◆ WHAT THIS TASK INVOLVES ◆
If a line in the entries below contains "documentclass", copy it.

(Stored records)
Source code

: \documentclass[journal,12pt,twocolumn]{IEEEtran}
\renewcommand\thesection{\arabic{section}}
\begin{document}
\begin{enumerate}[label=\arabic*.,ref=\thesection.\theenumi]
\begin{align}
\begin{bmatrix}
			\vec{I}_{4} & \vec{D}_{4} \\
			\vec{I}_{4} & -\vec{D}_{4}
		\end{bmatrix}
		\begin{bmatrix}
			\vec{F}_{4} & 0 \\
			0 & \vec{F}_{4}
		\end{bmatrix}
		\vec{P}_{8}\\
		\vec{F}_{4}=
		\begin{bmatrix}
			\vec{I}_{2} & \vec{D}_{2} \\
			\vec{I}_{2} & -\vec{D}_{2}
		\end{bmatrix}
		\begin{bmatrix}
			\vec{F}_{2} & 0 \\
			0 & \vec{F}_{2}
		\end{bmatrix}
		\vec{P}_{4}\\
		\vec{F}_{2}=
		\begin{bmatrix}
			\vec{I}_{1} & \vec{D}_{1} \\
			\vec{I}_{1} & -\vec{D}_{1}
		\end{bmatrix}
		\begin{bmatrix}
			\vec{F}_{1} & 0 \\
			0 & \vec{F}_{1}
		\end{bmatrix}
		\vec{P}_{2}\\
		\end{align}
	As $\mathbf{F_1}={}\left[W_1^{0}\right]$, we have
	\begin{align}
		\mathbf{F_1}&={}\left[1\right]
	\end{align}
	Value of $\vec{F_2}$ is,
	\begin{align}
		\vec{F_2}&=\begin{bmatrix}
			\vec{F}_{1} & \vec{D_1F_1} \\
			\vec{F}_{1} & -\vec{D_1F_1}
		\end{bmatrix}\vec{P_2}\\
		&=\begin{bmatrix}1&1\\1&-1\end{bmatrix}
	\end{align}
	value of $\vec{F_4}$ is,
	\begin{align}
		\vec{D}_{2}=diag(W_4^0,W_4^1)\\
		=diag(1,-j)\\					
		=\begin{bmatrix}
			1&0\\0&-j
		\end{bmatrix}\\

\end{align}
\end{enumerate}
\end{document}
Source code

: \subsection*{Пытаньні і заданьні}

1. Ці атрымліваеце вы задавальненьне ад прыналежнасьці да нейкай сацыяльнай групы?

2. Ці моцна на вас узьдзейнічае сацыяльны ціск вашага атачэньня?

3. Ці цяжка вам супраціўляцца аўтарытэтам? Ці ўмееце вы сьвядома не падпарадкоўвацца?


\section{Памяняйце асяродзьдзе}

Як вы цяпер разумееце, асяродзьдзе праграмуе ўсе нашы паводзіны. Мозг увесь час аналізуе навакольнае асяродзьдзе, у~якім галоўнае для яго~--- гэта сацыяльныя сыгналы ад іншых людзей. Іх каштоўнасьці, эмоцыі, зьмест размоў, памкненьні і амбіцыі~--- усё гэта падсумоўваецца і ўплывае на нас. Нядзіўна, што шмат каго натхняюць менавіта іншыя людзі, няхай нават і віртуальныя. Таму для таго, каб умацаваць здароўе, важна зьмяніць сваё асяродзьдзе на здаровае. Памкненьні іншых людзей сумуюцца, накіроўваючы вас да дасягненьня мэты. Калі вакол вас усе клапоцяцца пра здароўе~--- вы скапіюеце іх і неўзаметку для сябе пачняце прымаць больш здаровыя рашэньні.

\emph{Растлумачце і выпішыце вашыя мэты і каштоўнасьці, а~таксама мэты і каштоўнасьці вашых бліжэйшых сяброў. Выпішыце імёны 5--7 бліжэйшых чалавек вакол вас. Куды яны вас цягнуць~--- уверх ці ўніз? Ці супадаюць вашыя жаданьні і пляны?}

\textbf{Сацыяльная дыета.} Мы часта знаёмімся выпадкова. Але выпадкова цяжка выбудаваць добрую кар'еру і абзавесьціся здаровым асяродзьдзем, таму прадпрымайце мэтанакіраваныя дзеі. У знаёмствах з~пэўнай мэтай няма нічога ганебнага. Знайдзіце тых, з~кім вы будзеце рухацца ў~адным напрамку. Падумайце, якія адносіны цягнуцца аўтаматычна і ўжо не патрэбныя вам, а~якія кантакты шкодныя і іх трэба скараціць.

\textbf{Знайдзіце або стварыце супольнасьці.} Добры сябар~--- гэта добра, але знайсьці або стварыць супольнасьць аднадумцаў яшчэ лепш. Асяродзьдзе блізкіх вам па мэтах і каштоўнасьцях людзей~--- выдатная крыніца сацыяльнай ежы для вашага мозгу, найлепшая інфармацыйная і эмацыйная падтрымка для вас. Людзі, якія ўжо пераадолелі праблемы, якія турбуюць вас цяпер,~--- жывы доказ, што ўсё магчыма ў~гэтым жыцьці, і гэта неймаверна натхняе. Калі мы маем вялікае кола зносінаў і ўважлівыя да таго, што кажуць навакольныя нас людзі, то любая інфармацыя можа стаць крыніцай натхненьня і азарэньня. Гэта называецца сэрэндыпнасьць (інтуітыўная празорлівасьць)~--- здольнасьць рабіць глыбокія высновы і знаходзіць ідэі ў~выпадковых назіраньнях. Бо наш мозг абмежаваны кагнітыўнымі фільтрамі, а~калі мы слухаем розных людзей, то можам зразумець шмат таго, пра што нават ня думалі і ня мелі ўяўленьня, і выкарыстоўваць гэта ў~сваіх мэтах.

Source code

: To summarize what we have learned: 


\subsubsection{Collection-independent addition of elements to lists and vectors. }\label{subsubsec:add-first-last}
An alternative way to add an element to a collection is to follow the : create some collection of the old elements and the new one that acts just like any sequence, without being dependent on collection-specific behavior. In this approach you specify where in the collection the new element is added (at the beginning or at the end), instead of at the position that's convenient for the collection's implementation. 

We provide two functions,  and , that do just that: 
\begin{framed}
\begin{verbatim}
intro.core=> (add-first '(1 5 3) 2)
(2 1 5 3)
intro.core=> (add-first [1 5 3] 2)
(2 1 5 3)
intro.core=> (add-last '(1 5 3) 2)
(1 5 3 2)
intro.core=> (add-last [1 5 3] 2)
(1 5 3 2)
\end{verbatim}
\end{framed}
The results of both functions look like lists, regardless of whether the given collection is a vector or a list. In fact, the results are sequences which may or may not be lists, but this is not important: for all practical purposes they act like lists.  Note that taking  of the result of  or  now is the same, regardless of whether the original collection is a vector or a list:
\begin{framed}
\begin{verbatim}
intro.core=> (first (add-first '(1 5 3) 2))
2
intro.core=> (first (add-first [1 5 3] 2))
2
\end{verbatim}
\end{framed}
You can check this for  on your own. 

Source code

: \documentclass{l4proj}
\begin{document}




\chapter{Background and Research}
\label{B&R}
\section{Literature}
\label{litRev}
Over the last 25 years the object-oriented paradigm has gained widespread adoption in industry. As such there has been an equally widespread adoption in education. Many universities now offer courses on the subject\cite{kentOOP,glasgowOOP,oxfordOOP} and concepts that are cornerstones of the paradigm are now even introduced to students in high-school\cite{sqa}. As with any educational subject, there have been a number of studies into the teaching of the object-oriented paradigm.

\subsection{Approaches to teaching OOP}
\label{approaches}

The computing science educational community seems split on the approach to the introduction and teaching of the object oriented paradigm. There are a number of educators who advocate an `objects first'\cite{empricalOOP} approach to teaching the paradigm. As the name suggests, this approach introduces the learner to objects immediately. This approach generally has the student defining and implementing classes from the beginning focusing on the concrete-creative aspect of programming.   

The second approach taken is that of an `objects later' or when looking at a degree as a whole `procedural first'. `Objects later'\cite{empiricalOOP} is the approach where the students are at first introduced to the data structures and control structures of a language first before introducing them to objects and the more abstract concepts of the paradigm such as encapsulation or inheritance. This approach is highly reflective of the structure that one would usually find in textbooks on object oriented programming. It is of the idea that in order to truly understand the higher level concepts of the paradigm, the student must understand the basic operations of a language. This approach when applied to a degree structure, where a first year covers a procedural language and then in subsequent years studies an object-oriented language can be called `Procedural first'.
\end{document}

◆ WRITTEN REPLY ◆
: \documentclass[journal,12pt,twocolumn]{IEEEtran}
: \documentclass{l4proj}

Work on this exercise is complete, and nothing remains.